START Exercise inputs
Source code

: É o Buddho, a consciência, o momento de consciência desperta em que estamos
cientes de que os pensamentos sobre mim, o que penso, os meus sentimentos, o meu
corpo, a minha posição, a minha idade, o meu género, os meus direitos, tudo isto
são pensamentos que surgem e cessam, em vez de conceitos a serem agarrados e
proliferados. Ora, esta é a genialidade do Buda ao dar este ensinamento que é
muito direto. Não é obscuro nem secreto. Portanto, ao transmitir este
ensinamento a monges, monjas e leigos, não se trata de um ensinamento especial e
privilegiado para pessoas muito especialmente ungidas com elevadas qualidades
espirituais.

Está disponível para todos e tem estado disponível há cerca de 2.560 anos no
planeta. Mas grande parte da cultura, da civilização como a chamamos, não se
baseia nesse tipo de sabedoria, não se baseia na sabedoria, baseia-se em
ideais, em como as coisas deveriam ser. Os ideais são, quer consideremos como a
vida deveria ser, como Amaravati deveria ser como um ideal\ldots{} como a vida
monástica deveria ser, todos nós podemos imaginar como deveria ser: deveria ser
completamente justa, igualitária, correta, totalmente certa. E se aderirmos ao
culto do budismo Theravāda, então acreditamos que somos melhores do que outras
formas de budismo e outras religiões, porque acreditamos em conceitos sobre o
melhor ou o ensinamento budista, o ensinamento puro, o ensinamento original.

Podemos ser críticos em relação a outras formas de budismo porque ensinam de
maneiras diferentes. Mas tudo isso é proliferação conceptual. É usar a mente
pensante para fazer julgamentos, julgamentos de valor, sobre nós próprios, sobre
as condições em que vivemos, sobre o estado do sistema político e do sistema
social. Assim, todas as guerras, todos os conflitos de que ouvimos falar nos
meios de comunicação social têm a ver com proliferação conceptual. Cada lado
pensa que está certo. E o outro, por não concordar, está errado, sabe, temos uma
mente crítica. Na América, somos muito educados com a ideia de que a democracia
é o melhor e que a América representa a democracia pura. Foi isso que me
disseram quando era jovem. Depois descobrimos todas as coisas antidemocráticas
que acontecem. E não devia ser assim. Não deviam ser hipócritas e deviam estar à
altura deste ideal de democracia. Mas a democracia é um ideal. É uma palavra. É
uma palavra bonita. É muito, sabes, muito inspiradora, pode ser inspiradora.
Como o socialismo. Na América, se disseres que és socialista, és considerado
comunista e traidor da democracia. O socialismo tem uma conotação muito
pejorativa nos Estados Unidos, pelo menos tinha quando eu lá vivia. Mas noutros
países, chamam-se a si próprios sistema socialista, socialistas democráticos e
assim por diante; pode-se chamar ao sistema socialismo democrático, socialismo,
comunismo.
END Exercise inputs
→ Requirement
In your answer, include only the lines above starting at the line that holds "privilegiado para pessoas" and ending at the line that holds "formas de budismo e", copied exactly.

→ Written solution
privilegiado para pessoas muito especialmente ungidas com elevadas qualidades
espirituais.

Está disponível para todos e tem estado disponível há cerca de 2.560 anos no
planeta. Mas grande parte da cultura, da civilização como a chamamos, não se
baseia nesse tipo de sabedoria, não se baseia na sabedoria, baseia-se em
ideais, em como as coisas deveriam ser. Os ideais são, quer consideremos como a
vida deveria ser, como Amaravati deveria ser como um ideal\ldots{} como a vida
monástica deveria ser, todos nós podemos imaginar como deveria ser: deveria ser
completamente justa, igualitária, correta, totalmente certa. E se aderirmos ao
culto do budismo Theravāda, então acreditamos que somos melhores do que outras
formas de budismo e outras religiões, porque acreditamos em conceitos sobre o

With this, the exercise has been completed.